The 1998 Wendy and Stanley Marsh 3 Endowed Lectureship
awarded to Dr. Charles P. O'Brien
Charles P. O'Brien received the M.D., Ph.D. from Tulane University. His residency training was in internal medicine, neurology and psychiatry at Harvard, University of London, Tulane, and University of Pennsylvania. He is board certified in neurology, psychiatry and addiction psychiatry. His research interests include the psychopharmacology of addiction and the development of new behavioral and pharmacological treatments for addiction including alcoholism. His research group has been responsible for numerous discoveries that have improved the results of treatment for addictive disorders. He was elected to the Institute of Medicine of the National Academy of Sciences in 1991.

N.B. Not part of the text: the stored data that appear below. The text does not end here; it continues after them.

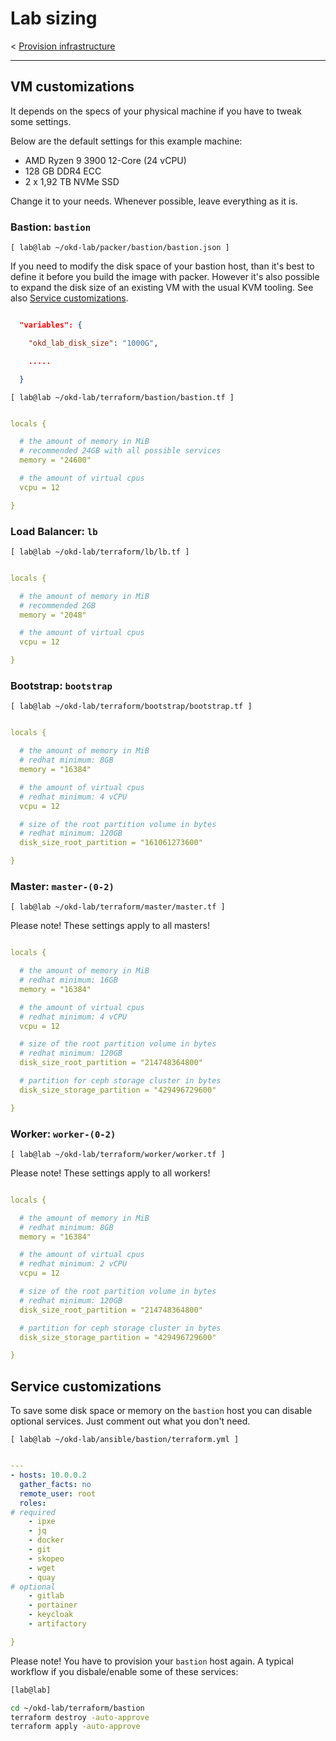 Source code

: # Lab sizing

< [Provision infrastructure](02_provision_infrastructure.md)

* * *

## VM customizations

It depends on the specs of your physical machine if you have to tweak some settings.

Below are the default settings for this example machine:

- AMD Ryzen 9 3900 12-Core (24 vCPU)
- 128 GB DDR4 ECC
- 2 x 1,92 TB NVMe SSD

Change it to your needs. Whenever possible, leave everything as it is.

### Bastion: `bastion`

`[ lab@lab ~/okd-lab/packer/bastion/bastion.json ]`

If you need to modify the disk space of your bastion host, than it's best to define it before you build the image with packer. However it's also possible to expand the disk size of an existing VM with the usual KVM tooling. See also [Service customizations](#Service%20customizations).

```JSON

  "variables": {

    "okd_lab_disk_size": "1000G",

    .....

  }
```

`[ lab@lab ~/okd-lab/terraform/bastion/bastion.tf ]`

```YAML

locals {

  # the amount of memory in MiB
  # recommended 24GB with all possible services
  memory = "24600"

  # the amount of virtual cpus
  vcpu = 12

}
```

### Load Balancer: `lb`

`[ lab@lab ~/okd-lab/terraform/lb/lb.tf ]`

```YAML

locals {

  # the amount of memory in MiB
  # recommended 2GB
  memory = "2048"

  # the amount of virtual cpus
  vcpu = 12

}
```

### Bootstrap: `bootstrap`

`[ lab@lab ~/okd-lab/terraform/bootstrap/bootstrap.tf ]`

```YAML

locals {

  # the amount of memory in MiB
  # redhat minimum: 8GB
  memory = "16384"

  # the amount of virtual cpus
  # redhat minimum: 4 vCPU
  vcpu = 12

  # size of the root partition volume in bytes
  # redhat minimum: 120GB
  disk_size_root_partition = "161061273600"

}
```

### Master: `master-(0-2)`

`[ lab@lab ~/okd-lab/terraform/master/master.tf ]`

Please note! These settings apply to all masters!

```YAML

locals {

  # the amount of memory in MiB
  # redhat minimum: 16GB
  memory = "16384"

  # the amount of virtual cpus
  # redhat minimum: 4 vCPU
  vcpu = 12

  # size of the root partition volume in bytes
  # redhat minimum: 120GB
  disk_size_root_partition = "214748364800"

  # partition for ceph storage cluster in bytes
  disk_size_storage_partition = "429496729600"

}
```

### Worker: `worker-(0-2)`

`[ lab@lab ~/okd-lab/terraform/worker/worker.tf ]`

Please note! These settings apply to all workers!

```YAML

locals {

  # the amount of memory in MiB
  # redhat minimum: 8GB
  memory = "16384"

  # the amount of virtual cpus
  # redhat minimum: 2 vCPU
  vcpu = 12

  # size of the root partition volume in bytes
  # redhat minimum: 120GB
  disk_size_root_partition = "214748364800"

  # partition for ceph storage cluster in bytes
  disk_size_storage_partition = "429496729600"

}
```

## Service customizations

To save some disk space or memory on the `bastion` host you can disable optional services. Just comment out what you don't need.

`[ lab@lab ~/okd-lab/ansible/bastion/terraform.yml ]`

```YAML

---
- hosts: 10.0.0.2
  gather_facts: no
  remote_user: root
  roles:
# required
    - ipxe
    - jq
    - docker
    - git
    - skopeo
    - wget
    - quay
# optional
    - gitlab
    - portainer
    - keycloak
    - artifactory

}
```

Please note! You have to provision your `bastion` host again. A typical workflow if you disbale/enable some of these services:

```bash
[lab@lab]

cd ~/okd-lab/terraform/bastion
terraform destroy -auto-approve
terraform apply -auto-approve
```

The 1997 Wendy and Stanley Marsh 3 Endowed Lectureship
awarded to Dr. Eric J. Nestler
Dr. Eric J. Nestler, M.D., Ph.D. received his B.A. from Yale in 1976 and his Ph.D. from Yale in 1982. Dr. Nestler completed his training in Psychiatry at McLean Hospital and Yale in 1987. His research seeks to identify molecular changes that drugs of abuse produce in the brain to cause addication. Dr. Nestler's professional memberships include the American Association for the Advancement of Science, the American Board of Psychiatry and Neurology, the American College of Neuropsychopharmacology, and the American Psychiatric Association.